### Listed entries

****************************************

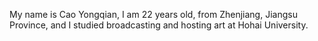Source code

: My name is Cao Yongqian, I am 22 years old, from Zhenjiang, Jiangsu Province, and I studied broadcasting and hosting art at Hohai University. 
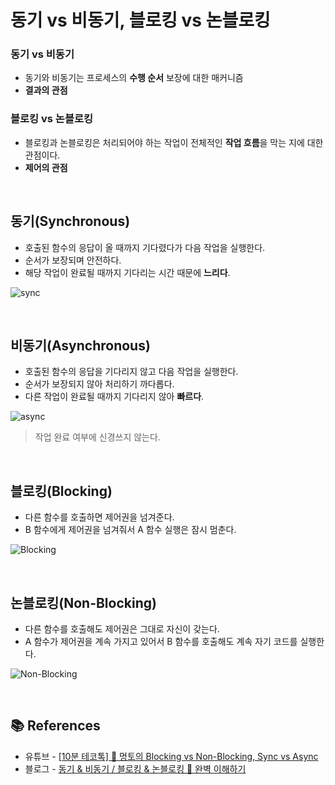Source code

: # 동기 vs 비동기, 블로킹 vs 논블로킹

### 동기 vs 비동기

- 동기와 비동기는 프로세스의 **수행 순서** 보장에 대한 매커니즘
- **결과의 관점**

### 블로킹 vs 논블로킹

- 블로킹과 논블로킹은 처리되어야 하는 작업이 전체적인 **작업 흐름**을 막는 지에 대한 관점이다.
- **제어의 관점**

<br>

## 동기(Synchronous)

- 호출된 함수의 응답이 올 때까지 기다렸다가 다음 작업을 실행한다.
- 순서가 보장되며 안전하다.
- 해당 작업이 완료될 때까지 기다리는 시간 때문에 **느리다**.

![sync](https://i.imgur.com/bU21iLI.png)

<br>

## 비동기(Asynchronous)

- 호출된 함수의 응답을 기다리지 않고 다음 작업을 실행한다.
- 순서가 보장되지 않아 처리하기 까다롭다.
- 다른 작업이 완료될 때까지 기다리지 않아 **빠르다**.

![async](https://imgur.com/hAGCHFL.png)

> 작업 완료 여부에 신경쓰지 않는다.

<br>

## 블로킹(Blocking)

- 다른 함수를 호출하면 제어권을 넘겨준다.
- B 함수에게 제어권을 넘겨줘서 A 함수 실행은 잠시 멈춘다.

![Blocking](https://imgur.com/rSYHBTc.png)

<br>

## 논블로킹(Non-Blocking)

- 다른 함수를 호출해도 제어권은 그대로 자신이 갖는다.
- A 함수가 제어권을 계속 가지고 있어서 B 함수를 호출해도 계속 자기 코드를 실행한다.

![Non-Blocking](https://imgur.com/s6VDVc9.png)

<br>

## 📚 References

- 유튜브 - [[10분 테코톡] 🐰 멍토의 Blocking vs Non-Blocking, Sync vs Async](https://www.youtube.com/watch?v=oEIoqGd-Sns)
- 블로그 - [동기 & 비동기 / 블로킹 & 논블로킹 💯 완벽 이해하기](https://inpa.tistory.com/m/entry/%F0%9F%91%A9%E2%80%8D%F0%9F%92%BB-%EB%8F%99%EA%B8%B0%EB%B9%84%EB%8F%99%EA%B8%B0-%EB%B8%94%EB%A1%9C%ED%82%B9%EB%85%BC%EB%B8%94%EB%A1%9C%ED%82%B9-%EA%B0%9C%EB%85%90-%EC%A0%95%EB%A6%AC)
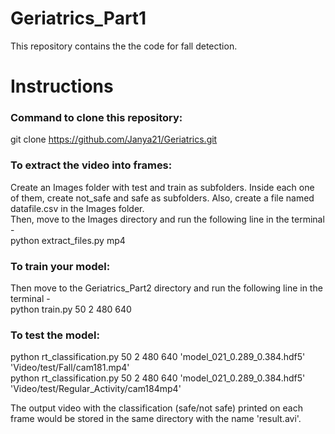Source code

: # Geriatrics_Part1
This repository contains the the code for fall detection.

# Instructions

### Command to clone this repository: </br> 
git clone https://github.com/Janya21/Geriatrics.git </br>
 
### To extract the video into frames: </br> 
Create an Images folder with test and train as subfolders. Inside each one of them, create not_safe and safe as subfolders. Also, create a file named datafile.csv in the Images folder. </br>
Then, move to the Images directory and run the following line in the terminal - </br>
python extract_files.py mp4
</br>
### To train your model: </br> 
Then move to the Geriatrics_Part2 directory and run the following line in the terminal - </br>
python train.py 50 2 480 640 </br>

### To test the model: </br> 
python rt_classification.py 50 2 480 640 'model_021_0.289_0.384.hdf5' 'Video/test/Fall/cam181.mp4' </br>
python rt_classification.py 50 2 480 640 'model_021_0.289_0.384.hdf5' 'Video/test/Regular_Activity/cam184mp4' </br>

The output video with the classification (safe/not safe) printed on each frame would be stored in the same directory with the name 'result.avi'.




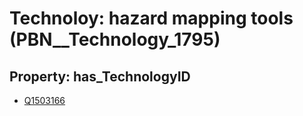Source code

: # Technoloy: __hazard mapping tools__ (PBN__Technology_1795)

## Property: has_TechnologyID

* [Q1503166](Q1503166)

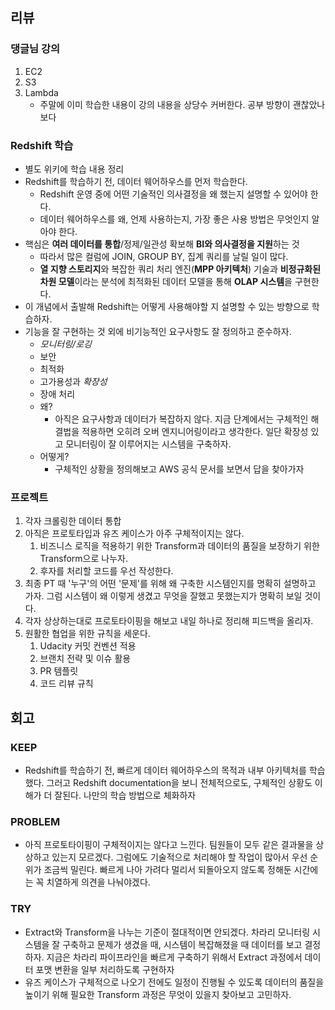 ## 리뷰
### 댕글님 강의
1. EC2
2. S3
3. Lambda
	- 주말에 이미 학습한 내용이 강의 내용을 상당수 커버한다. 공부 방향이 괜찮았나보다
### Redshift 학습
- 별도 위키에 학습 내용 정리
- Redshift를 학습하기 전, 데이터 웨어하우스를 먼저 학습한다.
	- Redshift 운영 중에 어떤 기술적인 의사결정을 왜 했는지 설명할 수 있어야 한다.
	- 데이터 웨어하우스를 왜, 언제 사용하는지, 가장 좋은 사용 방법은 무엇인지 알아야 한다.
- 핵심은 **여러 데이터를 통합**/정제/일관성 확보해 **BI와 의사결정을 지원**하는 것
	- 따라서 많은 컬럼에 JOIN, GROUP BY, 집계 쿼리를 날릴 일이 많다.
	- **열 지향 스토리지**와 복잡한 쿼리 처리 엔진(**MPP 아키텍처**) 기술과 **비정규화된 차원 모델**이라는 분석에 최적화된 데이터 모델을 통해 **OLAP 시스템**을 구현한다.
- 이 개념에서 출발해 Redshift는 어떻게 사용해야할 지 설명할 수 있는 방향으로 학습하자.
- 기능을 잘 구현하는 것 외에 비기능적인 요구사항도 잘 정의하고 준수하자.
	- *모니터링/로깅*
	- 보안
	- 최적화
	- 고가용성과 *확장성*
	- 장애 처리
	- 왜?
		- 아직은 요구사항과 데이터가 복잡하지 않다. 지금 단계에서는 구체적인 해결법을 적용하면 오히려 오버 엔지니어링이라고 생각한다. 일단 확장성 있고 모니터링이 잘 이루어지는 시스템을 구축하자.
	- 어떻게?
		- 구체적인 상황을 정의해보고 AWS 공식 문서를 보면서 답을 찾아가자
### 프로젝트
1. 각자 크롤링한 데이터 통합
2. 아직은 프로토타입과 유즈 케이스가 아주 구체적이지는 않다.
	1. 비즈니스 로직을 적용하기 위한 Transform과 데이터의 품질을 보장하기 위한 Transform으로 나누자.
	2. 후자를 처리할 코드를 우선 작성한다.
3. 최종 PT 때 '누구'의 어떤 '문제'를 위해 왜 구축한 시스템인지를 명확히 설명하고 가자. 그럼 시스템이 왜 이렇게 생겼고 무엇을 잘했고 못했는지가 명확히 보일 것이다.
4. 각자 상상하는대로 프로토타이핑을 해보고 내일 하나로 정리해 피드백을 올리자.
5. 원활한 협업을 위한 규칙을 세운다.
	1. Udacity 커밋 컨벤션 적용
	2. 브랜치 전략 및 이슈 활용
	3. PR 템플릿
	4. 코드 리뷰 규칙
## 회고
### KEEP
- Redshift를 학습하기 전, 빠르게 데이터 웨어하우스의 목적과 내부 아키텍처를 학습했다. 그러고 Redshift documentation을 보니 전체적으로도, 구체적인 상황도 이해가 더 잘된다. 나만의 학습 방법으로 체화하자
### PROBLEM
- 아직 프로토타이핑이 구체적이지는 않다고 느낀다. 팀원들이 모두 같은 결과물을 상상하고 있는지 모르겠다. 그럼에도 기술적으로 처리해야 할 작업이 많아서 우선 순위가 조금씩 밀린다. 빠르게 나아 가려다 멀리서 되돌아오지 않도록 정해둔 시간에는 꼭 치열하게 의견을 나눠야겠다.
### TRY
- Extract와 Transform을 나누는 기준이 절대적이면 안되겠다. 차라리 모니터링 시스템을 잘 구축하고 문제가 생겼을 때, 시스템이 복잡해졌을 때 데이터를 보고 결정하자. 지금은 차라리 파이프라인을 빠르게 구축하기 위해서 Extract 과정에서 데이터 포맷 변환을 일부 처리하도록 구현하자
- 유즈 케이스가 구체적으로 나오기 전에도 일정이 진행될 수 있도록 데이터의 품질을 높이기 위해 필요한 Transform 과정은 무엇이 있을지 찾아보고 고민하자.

****************************************

### What this task involves
Select the lines from the entries that include the word "imgur".

### Answer to this problem
![sync](https://i.imgur.com/bU21iLI.png)
![async](https://imgur.com/hAGCHFL.png)
![Blocking](https://imgur.com/rSYHBTc.png)
![Non-Blocking](https://imgur.com/s6VDVc9.png)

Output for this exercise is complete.